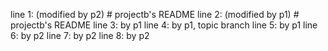 line 1:	(modified by p2) # projectb's README
line 2: (modified by p1) # projectb's README
line 3: by p1
line 4: by p1, topic branch
line 5: by p1
line 6: by p2
line 7: by p2
line 8: by p2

### TASK REQUIREMENTS
Give back the whole listing exactly, without pictures.

### EXERCISE OUTPUT
 line 1:	(modified by p2) # projectb's README
line 2: (modified by p1) # projectb's README
line 3: by p1
line 4: by p1, topic branch
line 5: by p1
line 6: by p2
line 7: by p2
line 8: by p2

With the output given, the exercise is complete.